J.P. Morgan Chase (NYSE:JPM) kicked off earnings season in the financial industry with a stronger-than-expected 33% leap in first-quarter profits on Friday thanks to rising investment-banking revenue.
Shares of the largest U.S. bank by assets ticked lower in premarket-action as J.P. Morgan’s revenue only met Wall Street’s expectations.
The company said it earned $6.53 billion, or $1.59 a share, last quarter, compared with a profit of $4.92 billion, or $1.19 a share, a year earlier.
Excluding one-time items, it earned $1.41 a share, exceeding estimates by two pennies.
Adjusted-revenue slid 3.4% to $25.85 billion, essentially matching the Street’s view.
“All our businesses had strong performance, and our client franchises did exceptionally well,” CEO Jamie Dimon said in a statement.
The year-earlier period was hurt by a charge of 12 cents a share tied to the London Whale trading debacle, which caused more than $6 billion in losses overall last year.
J.P. Morgan Chase’s results were also lifted by a 28% year-over-year jump in profits at its investment-banking arm to $2.61 billion. The company ranked No. 1 in fees, global debt and equity, syndicated loans and announced M&A during the first quarter.
The bank’s consumer and community banking arm suffered a 10.3% retreat in first-quarter profits to $2.6 billion as revenue dipped 6%. However, provisions for credit losses dropped to $549 million, compared with $642 million the year before and $1.1 billion in the fourth quarter. Allowances for loan-losses tumbled by $1.2 billion.

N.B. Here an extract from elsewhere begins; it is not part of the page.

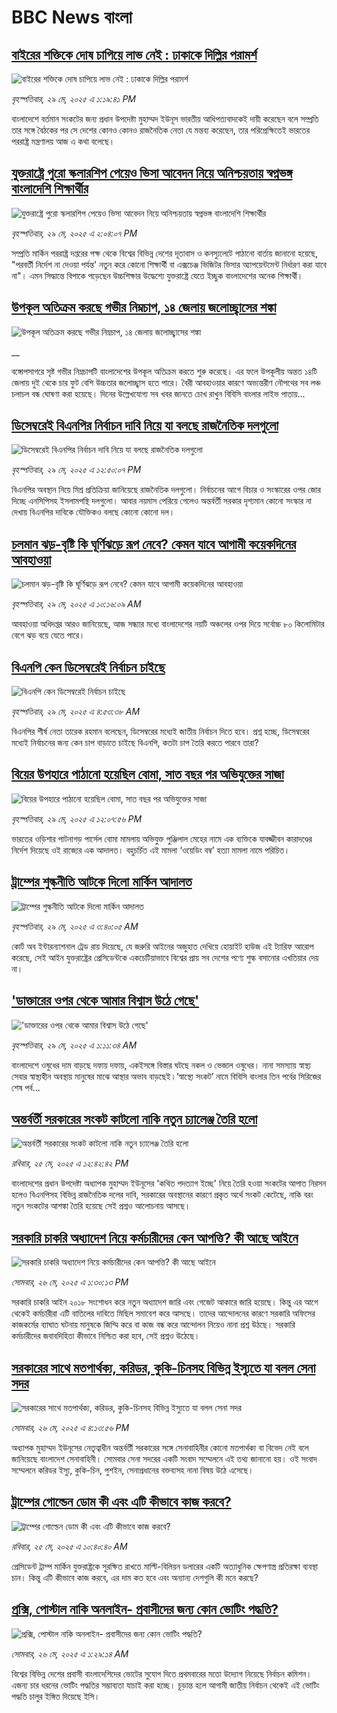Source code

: # BBC News বাংলা## [বাইরের শক্তিকে দোষ চাপিয়ে লাভ নেই : ঢাকাকে দিল্লির পরামর্শ](https://www.bbc.com/bengali/articles/c201kex4rx3o?at_campaign=githubrss)![বাইরের শক্তিকে দোষ চাপিয়ে লাভ নেই : ঢাকাকে দিল্লির পরামর্শ](https://ichef.bbci.co.uk/ace/standard/240/cpsprodpb/801a/live/0c5ef060-3c89-11f0-b6e6-4ddb91039da1.jpg)_বৃহস্পতিবার, ২৯ মে, ২০২৫ এ ১:১৯:৪১ PM_বাংলাদেশে বর্তমান সংকটের জন্য প্রধান উপদেষ্টা মুহাম্মদ ইউনূস ভারতীয় আধিপত্যবাদকেই দায়ী করেছেন বলে সম্প্রতি তার সঙ্গে বৈঠকের পর সে দেশের কোনও কোনও রাজনৈতিক নেতা যে মন্তব্য করেছেন, তার পরিপ্রেক্ষিতেই ভারতের পররাষ্ট্র মন্ত্রণালয় আজ এ কথা বলেছে।## [যুক্তরাষ্ট্রে পুরো স্কলারশিপ পেয়েও ভিসা আবেদন নিয়ে অনিশ্চয়তায় স্বপ্নভঙ্গ    বাংলাদেশি শিক্ষার্থীর](https://www.bbc.com/bengali/articles/c3v51z96pwwo?at_campaign=githubrss)![যুক্তরাষ্ট্রে পুরো স্কলারশিপ পেয়েও ভিসা আবেদন নিয়ে অনিশ্চয়তায় স্বপ্নভঙ্গ    বাংলাদেশি শিক্ষার্থীর](https://ichef.bbci.co.uk/ace/standard/240/cpsprodpb/085b/live/cd936790-3c82-11f0-b6e6-4ddb91039da1.jpg)_বৃহস্পতিবার, ২৯ মে, ২০২৫ এ ২:০৪:০৭ PM_সম্প্রতি মার্কিন পররাষ্ট্র দপ্তরের পক্ষ থেকে বিশ্বের বিভিন্ন দেশের দূতাবাস ও কনস্যুলেটে পাঠানো বার্তায় জানানো হয়েছে, "পরবর্তী নির্দেশ না দেওয়া পর্যন্ত' নতুন করে কোনো শিক্ষার্থী বা এক্সচেঞ্জ ভিজিটর ভিসার অ্যাপয়েন্টমেন্ট নির্ধারণ করা যাবে না"। এমন সিদ্ধান্তে বিপাকে পড়েছেন উচ্চশিক্ষার উদ্ধেশ্যে যুক্তরাষ্ট্রে যেতে ইচ্ছুক বাংলাদেশের অনেক শিক্ষার্থী।## [উপকূল অতিক্রম করছে গভীর নিম্নচাপ, ১৪ জেলায় জলোচ্ছ্বাসের শঙ্কা](https://www.bbc.co.uk/bengali/live/c3e50vynn47t?at_campaign=githubrss)![উপকূল অতিক্রম করছে গভীর নিম্নচাপ, ১৪ জেলায় জলোচ্ছ্বাসের শঙ্কা](https://ichef.bbci.co.uk/ace/standard/240/cpsprodpb/1da8/live/75f5ce20-3c7c-11f0-aa24-d1c64c46ace6.jpg)__বঙ্গোপসাগরে সৃষ্ট গভীর নিম্নচাপটি বাংলাদেশের উপকূল অতিক্রম করতে শুরু করেছে। এর ফলে উপকূলীয় অন্তত ১৪টি জেলায় দুই থেকে চার ফুট বেশি উচ্চতার জলোচ্ছ্বাস হতে পারে। বৈরী আবহাওয়ার কারণে অভ্যন্তরীণ নৌপথের সব লঞ্চ চলাচল বন্ধ ঘোষণা করা হয়েছে। দিনের উল্লেখযোগ্য সব খবর জানতে চোখ রাখুন বিবিসি বাংলার লাইভ পাতায়...## [ডিসেম্বরেই বিএনপির নির্বাচন দাবি নিয়ে যা বলছে রাজনৈতিক দলগুলো](https://www.bbc.com/bengali/articles/c20q836gxyyo?at_campaign=githubrss)![ডিসেম্বরেই বিএনপির নির্বাচন দাবি নিয়ে যা বলছে রাজনৈতিক দলগুলো](https://ichef.bbci.co.uk/ace/standard/240/cpsprodpb/0b95/live/0288fa90-3c7f-11f0-b6e6-4ddb91039da1.jpg)_বৃহস্পতিবার, ২৯ মে, ২০২৫ এ ১২:৫০:০৭ PM_বিএনপির অবস্থান নিয়ে মিশ্র প্রতিক্রিয়া জানিয়েছে রাজনৈতিক দলগুলো। নির্বাচনের আগে বিচার ও সংস্কারের ওপর জোর দিচ্ছে এনসিপিসহ ইসলামপন্থি দলগুলো। আবার নয়মাস পেরিয়ে গেলেও অন্তর্বর্তী সরকার দৃশ্যমান কোনো সংস্কার না দেখায় বিএনপির দাবিকে যৌক্তিকও বলছে কোনো কোনো দল।## [চলমান ঝড়-বৃষ্টি কি ঘূর্ণিঝড়ে রূপ নেবে? কেমন যাবে আগামী কয়েকদিনের আবহাওয়া](https://www.bbc.com/bengali/articles/ckgn9n22eeqo?at_campaign=githubrss)![চলমান ঝড়-বৃষ্টি কি ঘূর্ণিঝড়ে রূপ নেবে? কেমন যাবে আগামী কয়েকদিনের আবহাওয়া](https://ichef.bbci.co.uk/ace/standard/240/cpsprodpb/99d5/live/6a966c70-3c62-11f0-b954-5979a76ffa0a.jpg)_বৃহস্পতিবার, ২৯ মে, ২০২৫ এ ১০:১৬:০৯ AM_আবহাওয়া অধিদপ্তর আরও জানিয়েছে, আজ সন্ধ্যার মধ্যে বাংলাদেশের নয়টি অঞ্চলের ওপর দিয়ে সর্বোচ্চ ৮০ কিলোমিটার বেগে ঝড় বয়ে যেতে পারে।## [বিএনপি কেন ডিসেম্বরেই নির্বাচন চাইছে](https://www.bbc.com/bengali/articles/cx2epl920pdo?at_campaign=githubrss)![বিএনপি কেন ডিসেম্বরেই নির্বাচন চাইছে](https://ichef.bbci.co.uk/ace/standard/240/cpsprodpb/57db/live/181190b0-3c2b-11f0-aa24-d1c64c46ace6.jpg)_বৃহস্পতিবার, ২৯ মে, ২০২৫ এ ৪:৫৩:৩৮ AM_বিএনপির শীর্ষ নেতা তারেক রহমান বলেছেন, ডিসেম্বরের মধ্যেই জাতীয় নির্বাচন দিতে হবে। প্রশ্ন হচ্ছে, ডিসেম্বরের মধ্যেই নির্বাচনের জন্য কেন চাপ বাড়াতে চাইছে বিএনপি, কতটা চাপ তৈরি করতে পারবে তারা?## [বিয়ের উপহারে পাঠানো হয়েছিল বোমা, সাত বছর পর অভিযুক্তের সাজা](https://www.bbc.com/bengali/articles/c4grv6x550ro?at_campaign=githubrss)![বিয়ের উপহারে পাঠানো হয়েছিল বোমা, সাত বছর পর অভিযুক্তের সাজা](https://ichef.bbci.co.uk/ace/standard/240/cpsprodpb/1419/live/40e9c030-3c70-11f0-b6e6-4ddb91039da1.jpg)_বৃহস্পতিবার, ২৯ মে, ২০২৫ এ ১২:০৭:৫৬ PM_ভারতের ওড়িশার পাটনাগড় পার্সেল বোমা মামলায় অভিযুক্ত পুঞ্জিলাল মেহের নামে এক ব্যক্তিকে যাবজ্জীবন কারাদণ্ডের নির্দেশ দিয়েছে ওই রাজ্যের এক আদালত। বহুচর্চিত এই মামলা ‘ওয়েডিং বম্ব’ হত্যা মামলা নামে পরিচিত।## [ট্রাম্পের শুল্কনীতি আটকে দিলো মার্কিন আদালত](https://www.bbc.com/bengali/articles/cp3n4yzkwpyo?at_campaign=githubrss)![ট্রাম্পের শুল্কনীতি আটকে দিলো মার্কিন আদালত](https://ichef.bbci.co.uk/ace/standard/240/cpsprodpb/4170/live/8de3e2d0-3c39-11f0-b6e6-4ddb91039da1.jpg)_বৃহস্পতিবার, ২৯ মে, ২০২৫ এ ৩:৪০:০৫ AM_কোর্ট অব ইন্টারন্যাশনাল ট্রেড রায় দিয়েছে, যে জরুরি আইনের অজুহাত দেখিয়ে হোয়াইট হাউজ এই ট্যারিফ আরোপ করেছে, সেই আইন যুক্তরাষ্ট্রের প্রেসিডেন্টকে একচেটিয়াভাবে বিশ্বের প্রায় সব দেশের পণ্যে শুল্ক বসানোর এখতিয়ার দেয় না।## ['ডাক্তারের ওপর থেকে আমার বিশ্বাস উঠে গেছে'](https://www.bbc.com/bengali/articles/ckg79e7vykpo?at_campaign=githubrss)!['ডাক্তারের ওপর থেকে আমার বিশ্বাস উঠে গেছে'](https://ichef.bbci.co.uk/ace/standard/240/cpsprodpb/391c/live/4a7b4cd0-30af-11f0-8519-3b5a01ebe413.jpg)_বৃহস্পতিবার, ২৯ মে, ২০২৫ এ ১:১১:৩৪ AM_বাংলাদেশে ওষুধের দাম বাড়ছে দফায় দফায়, একইসঙ্গে বিস্তার ঘটছে নকল ও ভেজাল ওষুধের। নানা সমস্যায় স্বাস্থ্য সেবার স্বাস্থ্যহীন অবস্থায় মানুষের মাঝে আস্থার অভাব বাড়ছেই।‘স্বাস্থ্যে সংকট’ নামে বিবিসি বাংলার তিন পর্বের সিরিজের শেষ পর্ব...## [অন্তর্বর্তী সরকারের সংকট কাটলো নাকি নতুন চ্যালেঞ্জ তৈরি হলো](https://www.bbc.com/bengali/articles/cje7d0x51y7o?at_campaign=githubrss)![অন্তর্বর্তী সরকারের সংকট কাটলো নাকি নতুন চ্যালেঞ্জ তৈরি হলো](https://ichef.bbci.co.uk/ace/standard/240/cpsprodpb/e2a7/live/ab064c20-3957-11f0-8519-3b5a01ebe413.jpg)_রবিবার, ২৫ মে, ২০২৫ এ ১২:৪২:৪২ PM_বাংলাদেশের প্রধান উপদেষ্টা অধ্যাপক মুহাম্মদ ইউনূসের 'কথিত পদত্যাগ ইচ্ছে' নিয়ে তৈরি হওয়া সংকটের আপাত নিরসন হলেও বিএনপিসহ বিভিন্ন রাজনৈতিক দলের দাবি, সরকারের অবস্থানের কারণে প্রকৃত অর্থে সংকট কেটেছে, নাকি বরং নতুন সংকটের আশঙ্কা তৈরি হয়েছে সেই প্রশ্নও আলোচনায় আসছে।## [সরকারি চাকরি অধ্যাদেশ নিয়ে কর্মচারীদের কেন আপত্তি? কী আছে আইনে ](https://www.bbc.com/bengali/articles/cpd495yegw2o?at_campaign=githubrss)![সরকারি চাকরি অধ্যাদেশ নিয়ে কর্মচারীদের কেন আপত্তি? কী আছে আইনে ](https://ichef.bbci.co.uk/ace/standard/240/cpsprodpb/351a/live/4a1c1bd0-3a31-11f0-8b82-f75b8da723b0.jpg)_সোমবার, ২৬ মে, ২০২৫ এ ১:৩০:১৩ PM_সরকারি চাকরি আইন ২০১৮ সংশোধন করে নতুন অধ্যাদেশ জারি এবং গেজেট আকারে জারি হয়েছে। কিন্তু এর আগে থেকেই কর্মচারীরা এটি বাতিলের দাবিতে মিছিল সমাবেশ করে আসছে। তাদের আন্দোলনের কারণে সরকারি অফিসের কাজকর্মের ব্যাঘাত ঘটনায় মানুষকে জিম্মি করে বা কাজ বন্ধ করে আন্দোলন নিয়েও নানা প্রশ্ন উঠছে। সরকারি কর্মচারীদের জবাবদিহিতা কীভাবে নিশ্চিত করা হবে, সেই প্রশ্নও উঠেছে।## [সরকারের সাথে মতপার্থক্য, করিডর, কুকি-চিনসহ বিভিন্ন ইস্যুতে যা বলল সেনা সদর](https://www.bbc.com/bengali/articles/c331ry3nmd6o?at_campaign=githubrss)![সরকারের সাথে মতপার্থক্য, করিডর, কুকি-চিনসহ বিভিন্ন ইস্যুতে যা বলল সেনা সদর](https://ichef.bbci.co.uk/ace/standard/240/cpsprodpb/a4e6/live/5eb05ce0-3a4b-11f0-96c3-cf669419a2b0.jpg)_সোমবার, ২৬ মে, ২০২৫ এ ৪:১৩:৫৬ PM_অধ্যাপক মুহাম্মদ ইউনূসের নেতৃত্বাধীন অন্তর্বর্তী সরকারের সঙ্গে সেনাবাহিনীর কোনো মতপার্থক্য বা বিভেদ নেই বলে জানিয়েছে বাংলাদেশ সেনাবাহিনী। সোমবার সেনা সদরের একটি সংবাদ সম্মেলনে এই তথ্য জানানো হয়। ওই সংবাদ সম্মেলনে করিডর ইস্যু, কুকি-চিন, পুশইন, সেনাপ্রধানের বক্তব্যসহ নানা বিষয় উঠে এসেছে।## [ট্রাম্পের গোল্ডেন ডোম কী এবং এটি কীভাবে কাজ করবে? ](https://www.bbc.com/bengali/articles/cx2exldz3l2o?at_campaign=githubrss)![ট্রাম্পের গোল্ডেন ডোম কী এবং এটি কীভাবে কাজ করবে? ](https://ichef.bbci.co.uk/ace/standard/240/cpsprodpb/6fa4/live/2ceea5d0-364b-11f0-8185-6772e52c97ad.jpg)_রবিবার, ২৫ মে, ২০২৫ এ ১০:৪০:৪০ AM_প্রেসিডেন্ট ট্রাম্প মার্কিন যুক্তরাষ্ট্রকে সুরক্ষিত রাখতে মাল্টি-বিলিয়ন ডলারের একটি অত্যাধুনিক ক্ষেপণাস্ত্র প্রতিরক্ষা ব্যবস্থা চান। কিন্তু এটি কীভাবে কাজ করবে, এর দাম কত হবে এবং অন্যান্য দেশগুলি কী মনে করছে?## [প্রক্সি, পোস্টাল নাকি অনলাইন- প্রবাসীদের জন্য কোন ভোটিং পদ্ধতি?](https://www.bbc.com/bengali/articles/c20xv0pye9jo?at_campaign=githubrss)![প্রক্সি, পোস্টাল নাকি অনলাইন- প্রবাসীদের জন্য কোন ভোটিং পদ্ধতি?](https://ichef.bbci.co.uk/ace/standard/240/cpsprodpb/460e/live/b3d1eec0-2a77-11f0-92d6-5f110052684a.jpg)_সোমবার, ২৬ মে, ২০২৫ এ ১:২৯:১৪ AM_বিশ্বের বিভিন্ন দেশের প্রবাসী বাংলাদেশিদের ভোটের সুযোগ দিতে প্রথমবারের মতো উদ্যোগ নিয়েছে নির্বাচন কমিশন। এজন্য চার ধরনের ভোটিং পদ্ধতির সম্ভাব্যতা যাচাই করা হচ্ছে। চূড়ান্ত হলে আগামী জাতীয় নির্বাচন থেকেই এই ভোটিং পদ্ধতি চালুর ইঙ্গিত দিয়েছে ইসি।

“We are seeing positive signs that the economy is healthy and getting stronger,” said Dimon, pointing to rising home prices and purchase activity. “The exception is that loan growth across the industry has been softer this quarter, although year-on-year growth remained strong. Small businesses remain cautious about the recovery and fiscal uncertainty, and are not investing their capital.”
J.P. Morgan said its mortgage banking net income slumped 31% year-over-year to $673 million as revenue dropped to $2.7 billion from $2.03 billion.
Like most big banks, J.P. Morgan continued to strengthen its balance sheet ahead of looming regulations requiring lenders to hold more capital. J.P. Morgan said its estimated Basel III Tier 1 common equity rose to 8.9% last quarter from 8.7% in the fourth quarter.
Shares of New York-based J.P. Morgan slipped 0.61% to $49.00 ahead of Friday’s opening bell. The stock had been up more than 12% on the year as of Thursday.